As to keyboard 104, pointing device 106, and display 108, these components may be implemented using components that are well known to those skilled in the art. One skilled in the art will also recognize that other components and peripherals may be included in system 100.
Main memory 110 serves as a primary storage area of computer system 100 and hold data that are actively being used by applications and processes running on processor 102. Memory 110 may be implemented as a random access memory or other form of memory, which are well known to those skilled in the art.
OS 120 is an integrated collection of routines and programs that are responsible for the direct control and management of hardware in system 100 and system operations. Additionally, OS 120 provides a foundation upon which to run application software. For example, OS 120 may perform services, such as resource allocation, scheduling, input/output control, and memory management. OS 120 may be predominantly software, but may also comprise partial or complete hardware implementations and firmware. Well known examples of operating systems that are consistent with the principles of the present invention include Linux, Mac OS by Apple Computer, Sun Solaris by Sun Microsystems, and Windows by Microsoft Corporation.
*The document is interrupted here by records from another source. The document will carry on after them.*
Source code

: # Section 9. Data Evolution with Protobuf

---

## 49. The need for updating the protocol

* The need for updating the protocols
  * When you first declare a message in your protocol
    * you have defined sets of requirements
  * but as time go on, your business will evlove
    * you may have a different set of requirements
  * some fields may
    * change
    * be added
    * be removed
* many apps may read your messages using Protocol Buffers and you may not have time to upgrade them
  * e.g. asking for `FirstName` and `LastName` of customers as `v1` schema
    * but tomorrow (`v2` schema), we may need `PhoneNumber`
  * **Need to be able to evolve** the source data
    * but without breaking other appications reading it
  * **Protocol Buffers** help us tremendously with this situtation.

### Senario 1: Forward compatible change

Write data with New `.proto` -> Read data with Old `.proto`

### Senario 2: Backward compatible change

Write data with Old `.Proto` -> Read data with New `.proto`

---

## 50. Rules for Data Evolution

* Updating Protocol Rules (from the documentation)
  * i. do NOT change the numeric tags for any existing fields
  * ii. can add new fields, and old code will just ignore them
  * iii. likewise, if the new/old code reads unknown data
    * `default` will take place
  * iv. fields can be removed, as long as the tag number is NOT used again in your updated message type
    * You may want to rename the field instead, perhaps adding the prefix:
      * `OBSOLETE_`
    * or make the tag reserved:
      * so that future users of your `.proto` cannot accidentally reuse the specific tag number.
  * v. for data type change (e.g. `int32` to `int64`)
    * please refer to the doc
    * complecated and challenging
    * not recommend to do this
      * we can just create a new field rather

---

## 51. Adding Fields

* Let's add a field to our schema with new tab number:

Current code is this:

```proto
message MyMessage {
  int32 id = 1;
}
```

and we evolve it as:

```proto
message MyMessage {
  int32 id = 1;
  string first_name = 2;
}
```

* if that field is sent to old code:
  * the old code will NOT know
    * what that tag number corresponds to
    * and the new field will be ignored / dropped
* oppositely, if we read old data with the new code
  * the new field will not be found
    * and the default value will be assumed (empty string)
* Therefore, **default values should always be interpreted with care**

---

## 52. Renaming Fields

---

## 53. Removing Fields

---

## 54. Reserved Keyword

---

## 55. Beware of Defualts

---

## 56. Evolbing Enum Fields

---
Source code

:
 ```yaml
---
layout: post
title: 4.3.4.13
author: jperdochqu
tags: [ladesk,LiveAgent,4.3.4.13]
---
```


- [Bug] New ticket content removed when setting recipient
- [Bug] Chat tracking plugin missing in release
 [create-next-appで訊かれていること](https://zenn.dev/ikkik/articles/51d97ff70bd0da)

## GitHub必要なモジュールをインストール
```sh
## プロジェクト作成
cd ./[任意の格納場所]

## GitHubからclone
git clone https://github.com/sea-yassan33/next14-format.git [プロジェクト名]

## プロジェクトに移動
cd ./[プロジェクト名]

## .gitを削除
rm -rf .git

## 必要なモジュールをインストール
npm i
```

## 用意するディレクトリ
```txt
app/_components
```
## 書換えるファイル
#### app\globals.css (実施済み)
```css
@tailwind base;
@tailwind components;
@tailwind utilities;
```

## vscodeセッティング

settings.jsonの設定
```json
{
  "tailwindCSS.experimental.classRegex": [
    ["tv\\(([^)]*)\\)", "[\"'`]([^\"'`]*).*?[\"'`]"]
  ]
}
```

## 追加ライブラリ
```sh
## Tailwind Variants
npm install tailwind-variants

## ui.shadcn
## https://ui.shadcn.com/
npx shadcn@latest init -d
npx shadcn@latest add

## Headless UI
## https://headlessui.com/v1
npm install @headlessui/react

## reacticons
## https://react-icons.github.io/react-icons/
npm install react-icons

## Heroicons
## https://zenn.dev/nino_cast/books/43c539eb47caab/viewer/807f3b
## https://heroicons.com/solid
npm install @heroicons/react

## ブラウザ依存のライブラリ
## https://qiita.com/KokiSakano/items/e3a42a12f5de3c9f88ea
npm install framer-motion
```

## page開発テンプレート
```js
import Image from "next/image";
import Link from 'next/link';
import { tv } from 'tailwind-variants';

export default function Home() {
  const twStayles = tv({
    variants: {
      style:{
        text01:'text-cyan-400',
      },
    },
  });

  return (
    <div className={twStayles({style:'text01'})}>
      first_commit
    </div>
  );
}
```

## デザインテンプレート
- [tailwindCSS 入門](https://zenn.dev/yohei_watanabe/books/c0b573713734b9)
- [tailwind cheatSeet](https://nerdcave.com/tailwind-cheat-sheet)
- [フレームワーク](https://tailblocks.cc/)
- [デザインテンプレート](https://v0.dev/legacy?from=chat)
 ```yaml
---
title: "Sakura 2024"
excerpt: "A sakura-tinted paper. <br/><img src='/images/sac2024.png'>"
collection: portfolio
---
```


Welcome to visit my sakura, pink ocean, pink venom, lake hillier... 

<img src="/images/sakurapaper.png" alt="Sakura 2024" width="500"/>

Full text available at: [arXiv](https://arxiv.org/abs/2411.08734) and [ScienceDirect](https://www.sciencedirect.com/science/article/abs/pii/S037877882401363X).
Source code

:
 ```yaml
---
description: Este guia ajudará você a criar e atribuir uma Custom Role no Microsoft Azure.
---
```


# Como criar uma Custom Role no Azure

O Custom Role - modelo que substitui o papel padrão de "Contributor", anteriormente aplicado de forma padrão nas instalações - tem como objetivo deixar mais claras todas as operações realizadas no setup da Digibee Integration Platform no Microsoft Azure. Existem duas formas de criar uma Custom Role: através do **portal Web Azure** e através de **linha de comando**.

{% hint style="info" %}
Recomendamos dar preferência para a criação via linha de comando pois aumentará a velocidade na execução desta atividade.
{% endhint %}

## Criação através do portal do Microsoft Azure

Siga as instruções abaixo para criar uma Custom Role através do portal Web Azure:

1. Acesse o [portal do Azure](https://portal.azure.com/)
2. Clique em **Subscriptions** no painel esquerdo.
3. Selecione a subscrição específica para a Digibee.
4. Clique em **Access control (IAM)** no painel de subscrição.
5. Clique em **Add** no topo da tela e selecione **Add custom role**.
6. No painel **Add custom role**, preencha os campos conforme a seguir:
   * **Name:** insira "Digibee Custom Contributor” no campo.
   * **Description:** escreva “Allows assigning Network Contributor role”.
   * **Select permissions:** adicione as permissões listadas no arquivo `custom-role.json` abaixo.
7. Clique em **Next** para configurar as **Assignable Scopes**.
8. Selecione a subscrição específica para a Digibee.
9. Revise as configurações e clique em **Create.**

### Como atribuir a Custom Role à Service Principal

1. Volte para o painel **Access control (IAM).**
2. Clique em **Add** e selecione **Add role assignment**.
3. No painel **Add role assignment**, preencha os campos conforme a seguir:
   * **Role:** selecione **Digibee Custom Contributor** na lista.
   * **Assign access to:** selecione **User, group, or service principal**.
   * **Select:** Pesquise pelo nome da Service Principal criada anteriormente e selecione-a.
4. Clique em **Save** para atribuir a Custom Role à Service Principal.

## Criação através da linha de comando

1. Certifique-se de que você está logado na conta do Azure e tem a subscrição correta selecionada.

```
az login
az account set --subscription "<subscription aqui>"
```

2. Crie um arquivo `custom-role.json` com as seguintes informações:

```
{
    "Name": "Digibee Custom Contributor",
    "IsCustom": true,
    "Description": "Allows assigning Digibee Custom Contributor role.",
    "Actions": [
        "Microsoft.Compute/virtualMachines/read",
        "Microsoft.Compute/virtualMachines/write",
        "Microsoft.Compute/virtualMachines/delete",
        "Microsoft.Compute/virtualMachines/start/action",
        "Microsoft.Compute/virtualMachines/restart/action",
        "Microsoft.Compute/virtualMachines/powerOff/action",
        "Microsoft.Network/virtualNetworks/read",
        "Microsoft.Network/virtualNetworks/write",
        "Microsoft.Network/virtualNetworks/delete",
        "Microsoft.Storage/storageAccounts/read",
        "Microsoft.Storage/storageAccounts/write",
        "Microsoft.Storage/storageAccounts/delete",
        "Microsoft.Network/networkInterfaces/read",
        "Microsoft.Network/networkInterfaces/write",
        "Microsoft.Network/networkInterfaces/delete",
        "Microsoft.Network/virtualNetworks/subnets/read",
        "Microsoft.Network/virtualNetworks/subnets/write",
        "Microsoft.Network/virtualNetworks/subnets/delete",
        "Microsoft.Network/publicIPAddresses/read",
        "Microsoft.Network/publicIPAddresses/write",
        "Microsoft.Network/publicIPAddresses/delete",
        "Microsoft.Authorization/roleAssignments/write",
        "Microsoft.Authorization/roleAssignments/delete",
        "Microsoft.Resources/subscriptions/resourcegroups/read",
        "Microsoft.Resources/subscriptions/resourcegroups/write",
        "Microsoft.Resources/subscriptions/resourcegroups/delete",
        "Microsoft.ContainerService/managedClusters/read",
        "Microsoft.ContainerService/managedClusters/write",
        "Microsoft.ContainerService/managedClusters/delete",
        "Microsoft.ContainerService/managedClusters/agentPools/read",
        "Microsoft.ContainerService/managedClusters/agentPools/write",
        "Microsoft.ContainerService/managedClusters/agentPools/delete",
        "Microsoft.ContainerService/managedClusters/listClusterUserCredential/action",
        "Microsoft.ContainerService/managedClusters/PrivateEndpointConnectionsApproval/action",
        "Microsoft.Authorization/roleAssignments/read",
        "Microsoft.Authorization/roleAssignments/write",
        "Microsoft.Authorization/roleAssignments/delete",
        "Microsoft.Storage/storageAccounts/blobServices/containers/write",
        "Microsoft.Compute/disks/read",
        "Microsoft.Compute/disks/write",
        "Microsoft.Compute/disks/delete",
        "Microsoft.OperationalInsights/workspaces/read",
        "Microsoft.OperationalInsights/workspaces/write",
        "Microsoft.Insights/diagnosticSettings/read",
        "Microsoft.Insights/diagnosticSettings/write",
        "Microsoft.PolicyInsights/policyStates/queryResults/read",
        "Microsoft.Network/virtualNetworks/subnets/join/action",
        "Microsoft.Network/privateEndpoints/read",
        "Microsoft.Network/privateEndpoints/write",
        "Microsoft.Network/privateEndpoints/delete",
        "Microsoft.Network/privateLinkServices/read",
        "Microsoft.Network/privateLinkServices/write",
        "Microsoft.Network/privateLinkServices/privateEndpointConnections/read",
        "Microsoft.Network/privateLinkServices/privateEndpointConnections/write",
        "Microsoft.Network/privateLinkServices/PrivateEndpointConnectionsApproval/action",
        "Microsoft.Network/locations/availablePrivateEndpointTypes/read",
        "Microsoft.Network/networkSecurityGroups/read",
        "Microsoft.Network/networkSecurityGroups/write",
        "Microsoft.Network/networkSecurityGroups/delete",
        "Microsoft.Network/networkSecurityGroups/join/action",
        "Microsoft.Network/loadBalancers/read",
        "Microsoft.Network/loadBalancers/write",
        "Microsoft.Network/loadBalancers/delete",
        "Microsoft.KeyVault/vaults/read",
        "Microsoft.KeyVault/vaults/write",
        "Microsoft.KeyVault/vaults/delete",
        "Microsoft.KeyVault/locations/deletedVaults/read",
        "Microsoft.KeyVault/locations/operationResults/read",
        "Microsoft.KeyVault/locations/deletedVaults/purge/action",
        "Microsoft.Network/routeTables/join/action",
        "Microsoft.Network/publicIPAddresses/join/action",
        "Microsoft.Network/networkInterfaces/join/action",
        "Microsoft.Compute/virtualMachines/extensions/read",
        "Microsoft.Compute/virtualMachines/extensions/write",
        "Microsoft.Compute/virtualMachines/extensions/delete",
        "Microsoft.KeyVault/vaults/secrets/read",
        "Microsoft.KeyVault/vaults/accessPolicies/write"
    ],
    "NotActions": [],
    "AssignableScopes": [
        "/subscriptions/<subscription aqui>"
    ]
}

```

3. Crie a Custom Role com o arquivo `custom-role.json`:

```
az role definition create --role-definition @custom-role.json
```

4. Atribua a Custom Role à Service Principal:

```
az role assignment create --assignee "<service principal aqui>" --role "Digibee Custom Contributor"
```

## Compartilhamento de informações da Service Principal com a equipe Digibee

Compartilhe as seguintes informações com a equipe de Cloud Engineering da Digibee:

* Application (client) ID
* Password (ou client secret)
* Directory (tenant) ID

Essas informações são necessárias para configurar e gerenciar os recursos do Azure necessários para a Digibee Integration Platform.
Reference will now be made to FIG. 2 to illustrate the general relationship between memory 110 and OS 120. In order to run a program or application, OS 120 may create a process for running that program or application. As shown, OS 120 may support processes 208, 210, and 212 running of memory 110. Accordingly, at least some portion of processes 208, 210, and 212 are shown occupying user space 206 in memory 110. One skilled in the art will recognize that data for processes 208, 210, and 212 may also be swapped in/out of memory 110 to/from other storage locations, such as storage 114.
Processes 208, 210, and 212 conceptually represent running instances of a program including variables and other state information. In general, processes 208, 210, and 212 are independent of each other, have separate address spaces, and may interact with each other using well known inter-process communications services provided by OS 120.
Each of processes 208, 210, and 212 may consist of one or more execution contexts. An execution context relates to the operations for performing one or more tasks of a process. Execution contexts are also known to those skilled in the art as “threads” of execution, fibers, etc. Typically, multiple threads of a single process share the same address space, and other resources of system 100. During operation, an execution context may be waiting for a resource, or for an event. For example, an execution context for a graphical user interface process may be waiting for input from a user. In these instances, the execution context is said to be “blocked.” The execution context may then be wakened when operations are supposed to be resumed.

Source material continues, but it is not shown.